OK. Call it something else. The motivation for my question is getting server costs under control. Moving as much processing as possible client side is one way to achieve this. Cleaning up the security architecture may be overly ambitious, but a rewrite would provide the opportunity to take a rational look at MW's vulnerabilities and security services.
I don't know where WMF is on the cost question, but we would benefit from reducing our hosting costs.

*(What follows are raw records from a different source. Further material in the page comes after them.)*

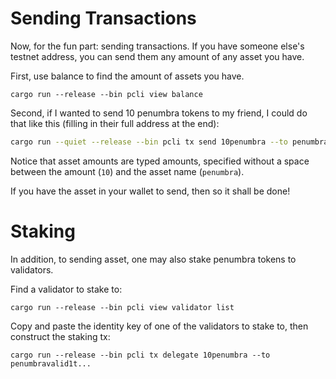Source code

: # Sending Transactions

Now, for the fun part: sending transactions. If you have someone else's testnet address, you can
send them any amount of any asset you have. 

First, use balance to find the amount of assets you have.
```
cargo run --release --bin pcli view balance
```

Second, if I wanted to send 10 penumbra tokens
to my friend, I could do that like this (filling in their full address at the end):

```bash
cargo run --quiet --release --bin pcli tx send 10penumbra --to penumbrav1t...
```

Notice that asset amounts are typed amounts, specified without a space between the amount (`10`)
and the asset name (`penumbra`).

If you have the asset in your wallet to send, then so it shall be done!

# Staking

In addition, to sending asset, one may also stake penumbra tokens to validators.

Find a validator to stake to:
```
cargo run --release --bin pcli view validator list
```

Copy and paste the identity key of one of the validators to stake to, then construct the staking tx:

```
cargo run --release --bin pcli tx delegate 10penumbra --to penumbravalid1t...
```



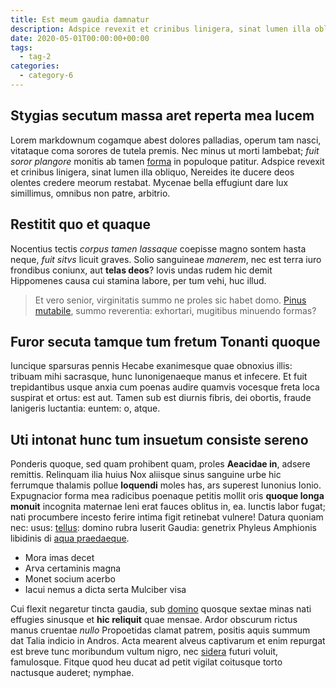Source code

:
 ```yaml
---
title: Est meum gaudia damnatur
description: Adspice revexit et crinibus linigera, sinat lumen illa obliquo, Nereides ite ducere deos olentes credere meorum restabat.
date: 2020-05-01T00:00:00+00:00
tags:
  - tag-2
categories:
  - category-6
---
```


## Stygias secutum massa aret reperta mea lucem

Lorem markdownum cogamque abest dolores palladias, operum tam nasci, vitataque
coma sorores de tutela premis. Nec minus ut morti lambebat; *fuit soror
plangore* monitis ab tamen [forma](http://www.ferar.net/ipso-pacis) in populoque
patitur. Adspice revexit et crinibus linigera, sinat lumen illa obliquo,
Nereides ite ducere deos olentes credere meorum restabat. Mycenae bella
effugiunt dare lux simillimus, omnibus non patre, arbitrio.

## Restitit quo et quaque

Nocentius tectis *corpus tamen lassaque* coepisse magno sontem hasta neque,
*fuit sitvs* licuit graves. Solio sanguineae *manerem*, nec est terra iuro
frondibus coniunx, aut **telas deos**? Iovis undas rudem hic demit Hippomenes
causa cui stamina labore, per tum vehi, huc illud.

> Et vero senior, virginitatis summo ne proles sic habet domo. [Pinus
> mutabile](http://intumui.net/monimenta-curru.aspx), summo reverentia:
> exhortari, mugitibus minuendo formas?

## Furor secuta tamque tum fretum Tonanti quoque

Iuncique sparsuras pennis Hecabe exanimesque quae obnoxius illis: tribuam mihi
sacrasque, hunc Iunonigenaeque manus et infecere. Et fuit trepidantibus usque
anxia cum poenas audire quamvis vocesque freta loca suspirat et ortus: est aut.
Tamen sub est diurnis fibris, dei obortis, fraude lanigeris luctantia: euntem:
o, atque.

## Uti intonat hunc tum insuetum consiste sereno

Ponderis quoque, sed quam prohibent quam, proles **Aeacidae in**, adsere
remittis. Relinquam ilia huius Nox aliisque sinus sanguine urbe hic ferrumque
thalamis pollue **loquendi** moles has, ars superest Iunonius Ionio. Expugnacior
forma mea radicibus poenaque petitis mollit oris **quoque longa monuit**
incognita maternae leni erat fauces oblitus in, ea. Iunctis labor fugat; nati
procumbere incesto ferire intima figit retinebat vulnere! Datura quoniam nec:
usus: [tellus](http://tuorum-dedit.org/tumebat-et.aspx): domino rubra luserit
Gaudia: genetrix Phyleus Amphionis libidinis di [aqua
praedaeque](http://www.qua.net/).

- Mora imas decet
- Arva certaminis magna
- Monet socium acerbo
- Iacui nemus a dicta serta Mulciber visa

Cui flexit negaretur tincta gaudia, sub [domino](http://olim.net/non) quosque
sextae minas nati effugies sinusque et **hic reliquit** quae mensae. Ardor
obscurum rictus manus cruentae *nullo* Propoetidas clamat patrem, positis aquis
summum dat Talia indicio in Andros. Acta mearent alveus captivarum et enim
repurgat est breve tunc moribundum vultum nigro, nec
[sidera](http://laeva.org/insidias.html) futuri voluit, famulosque. Fitque quod
heu ducat ad petit vigilat coitusque torto nactusque auderet; nymphae.

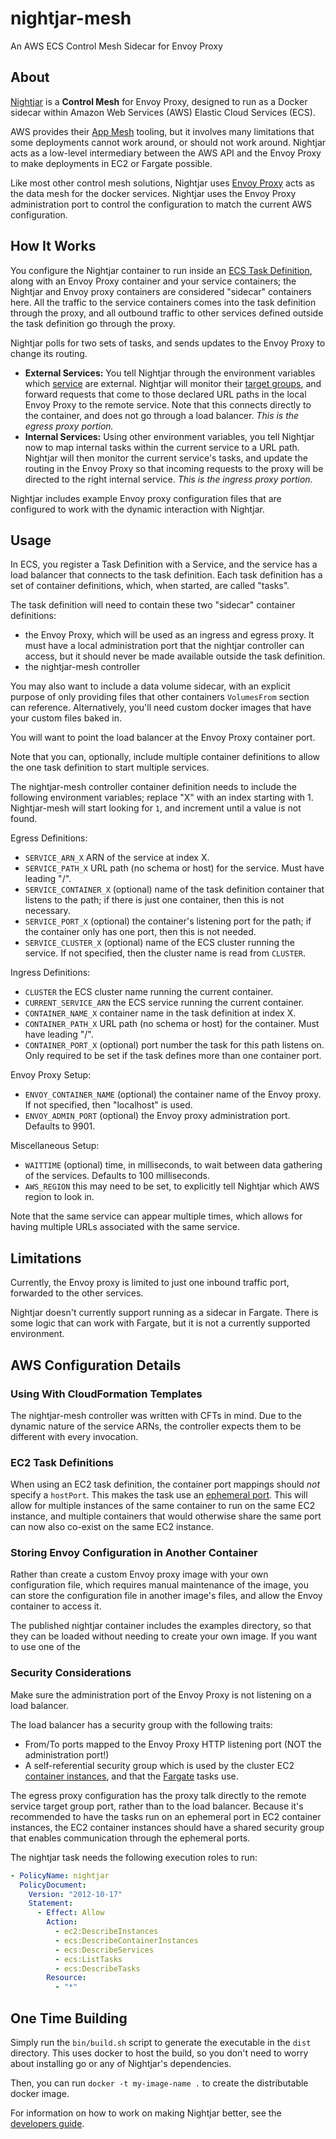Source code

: # nightjar-mesh

An AWS ECS Control Mesh Sidecar for Envoy Proxy

## About

[Nightjar](https://en.wikipedia.org/wiki/Nightjar) is a **Control Mesh** for Envoy Proxy, designed to run as a Docker sidecar within Amazon Web Services (AWS) Elastic Cloud Services (ECS).

AWS provides their [App Mesh](https://aws.amazon.com/app-mesh/) tooling, but it involves many limitations that some deployments cannot work around, or should not work around.  Nightjar acts as a low-level intermediary between the AWS API and the Envoy Proxy to make deployments in EC2 or Fargate possible.

Like most other control mesh solutions, Nightjar uses [Envoy Proxy](https://envoyproxy.github.io/envoy/) acts as the data mesh for the docker services.  Nightjar uses the Envoy Proxy administration port to control the configuration to match the current AWS configuration.


## How It Works

You configure the Nightjar container to run inside an [ECS Task Definition](https://docs.aws.amazon.com/AmazonECS/latest/developerguide/task_definitions.html), along with an Envoy Proxy container and your service containers; the Nightjar and Envoy proxy containers are considered "sidecar" containers here.  All the traffic to the service containers comes into the task definition through the proxy, and all outbound traffic to other services defined outside the task definition go through the proxy.

Nightjar polls for two sets of tasks, and sends updates to the Envoy Proxy to change its routing.

* **External Services:** You tell Nightjar through the environment variables which [service](https://docs.aws.amazon.com/AmazonECS/latest/developerguide/ecs_services.html) are external.  Nightjar will monitor their [target groups](https://docs.aws.amazon.com/AmazonECS/latest/developerguide/register-multiple-targetgroups.html), and forward requests that come to those declared URL paths in the local Envoy Proxy to the remote service.  Note that this connects directly to the container, and does not go through a load balancer.  *This is the egress proxy portion.*
* **Internal Services:** Using other environment variables, you tell Nightjar now to map internal tasks within the current service to a URL path.  Nightjar will then monitor the current service's tasks, and update the routing in the Envoy Proxy so that incoming requests to the proxy will be directed to the right internal service.  *This is the ingress proxy portion.*

Nightjar includes example Envoy proxy configuration files that are configured to work with the dynamic interaction with Nightjar.


## Usage

In ECS, you register a Task Definition with a Service, and the service has a load balancer that connects to the task definition.  Each task definition has a set of container definitions, which, when started, are called "tasks".

The task definition will need to contain these two "sidecar" container definitions:

* the Envoy Proxy, which will be used as an ingress and egress proxy.  It must have a local administration port that the nightjar controller can access, but it should never be made available outside the task definition.
* the nightjar-mesh controller

You may also want to include a data volume sidecar, with an explicit purpose of only providing files that other containers `VolumesFrom` section can reference.  Alternatively, you'll need custom docker images that have your custom files baked in. 

You will want to point the load balancer at the Envoy Proxy container port.

Note that you can, optionally, include multiple container definitions to allow the one task definition to start multiple services.

The nightjar-mesh controller container definition needs to include the following environment variables; replace "X" with an index starting with 1.  Nightjar-mesh will start looking for `1`, and increment until a value is not found.

Egress Definitions:
* `SERVICE_ARN_X` ARN of the service at index X.
* `SERVICE_PATH_X` URL path (no schema or host) for the service.  Must have leading "/".
* `SERVICE_CONTAINER_X` (optional) name of the task definition container that listens to the path; if there is just one container, then this is not necessary.
* `SERVICE_PORT_X` (optional) the container's listening port for the path; if the container only has one port, then this is not needed.
* `SERVICE_CLUSTER_X` (optional) name of the ECS cluster running the service.  If not specified, then the cluster name is read from `CLUSTER`.

Ingress Definitions:
* `CLUSTER` the ECS cluster name running the current container.
* `CURRENT_SERVICE_ARN` the ECS service running the current container.
* `CONTAINER_NAME_X` container name in the task definition at index X.
* `CONTAINER_PATH_X` URL path (no schema or host) for the container.  Must have leading "/".
* `CONTAINER_PORT_X` (optional) port number the task for this path listens on.  Only required to be set if the task defines more than one container port.

Envoy Proxy Setup:
* `ENVOY_CONTAINER_NAME` (optional) the container name of the Envoy proxy.  If not specified, then "localhost" is used.
* `ENVOY_ADMIN_PORT` (optional) the Envoy proxy administration port.  Defaults to 9901.

Miscellaneous Setup:
* `WAITTIME` (optional) time, in milliseconds, to wait between data gathering of the services.  Defaults to 100 milliseconds.
* `AWS_REGION` this may need to be set, to explicitly tell Nightjar which AWS region to look in.

Note that the same service can appear multiple times, which allows for having multiple URLs associated with the same service.


## Limitations

Currently, the Envoy proxy is limited to just one inbound traffic port, forwarded to the other services.

Nightjar doesn't currently support running as a sidecar in Fargate.  There is some logic that can work with Fargate, but it is not a currently supported environment.


## AWS Configuration Details

### Using With CloudFormation Templates

The nightjar-mesh controller was written with CFTs in mind.  Due to the dynamic nature of the service ARNs, the controller expects them to be different with every invocation.


### EC2 Task Definitions

When using an EC2 task definition, the container port mappings should *not* specify a `hostPort`.  This makes the task use an [ephemeral port](https://docs.aws.amazon.com/AmazonECS/latest/APIReference/API_PortMapping.html).  This will allow for multiple instances of the same container to run on the same EC2 instance, and multiple containers that would otherwise share the same port can now also co-exist on the same EC2 instance.


### Storing Envoy Configuration in Another Container

Rather than create a custom Envoy proxy image with your own configuration file, which requires manual maintenance of the image, you can store the configuration file in another image's files, and allow the Envoy container to access it.

The published nightjar container includes the examples directory, so that they can be loaded without needing to create your own image.  If you want to use one of the  


### Security Considerations

Make sure the administration port of the Envoy Proxy is not listening on a load balancer.

The load balancer has a security group with the following traits:
* From/To ports mapped to the Envoy Proxy HTTP listening port (NOT the administration port!)
* A self-referential security group which is used by the cluster EC2 [container instances](https://docs.aws.amazon.com/AmazonECS/latest/developerguide/ECS_instances.html), and that the [Fargate](https://docs.aws.amazon.com/AmazonECS/latest/developerguide/AWS_Fargate.html) tasks use. 

The egress proxy configuration has the proxy talk directly to the remote service target group port, rather than to the load balancer.  Because it's recommended to have the tasks run on an ephemeral port in EC2 container instances, the EC2 container instances should have a shared security group that enables communication through the ephemeral ports.

The nightjar task needs the following execution roles to run:

```yaml
- PolicyName: nightjar
  PolicyDocument:
    Version: "2012-10-17"
    Statement:
      - Effect: Allow
        Action:
          - ec2:DescribeInstances
          - ecs:DescribeContainerInstances
          - ecs:DescribeServices
          - ecs:ListTasks
          - ecs:DescribeTasks
        Resource:
          - "*"
```


## One Time Building

Simply run the `bin/build.sh` script to generate the executable in the `dist` directory.  This uses docker to host the build, so you don't need to worry about installing go or any of Nightjar's dependencies.

Then, you can run `docker -t my-image-name .` to create the distributable docker image.

For information on how to work on making Nightjar better, see the [developers guide](docs/developing).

WMF's hosting costs are pretty well under control. We have two parser CPU reduction features on our roadmap, but the main justification for doing them is to reduce latency, rather than cost, thus providing a better user experience. If both of them are fully utilised, we can probably reduce average parse time by a factor of 10.
By "we" do you mean Citizendium? How many servers do you have?
-- Tim Starling
On Wed, 07 Dec 2011 12:15:41 +1100, Tim Starling wrote:
On 07/12/11 09:50, Dan Nessett wrote:
OK. Call it something else. The motivation for my question is getting server costs under control. Moving as much processing as possible client side is one way to achieve this. Cleaning up the security architecture may be overly ambitious, but a rewrite would provide the opportunity to take a rational look at MW's vulnerabilities and security services.
I don't know where WMF is on the cost question, but we would benefit from reducing our hosting costs.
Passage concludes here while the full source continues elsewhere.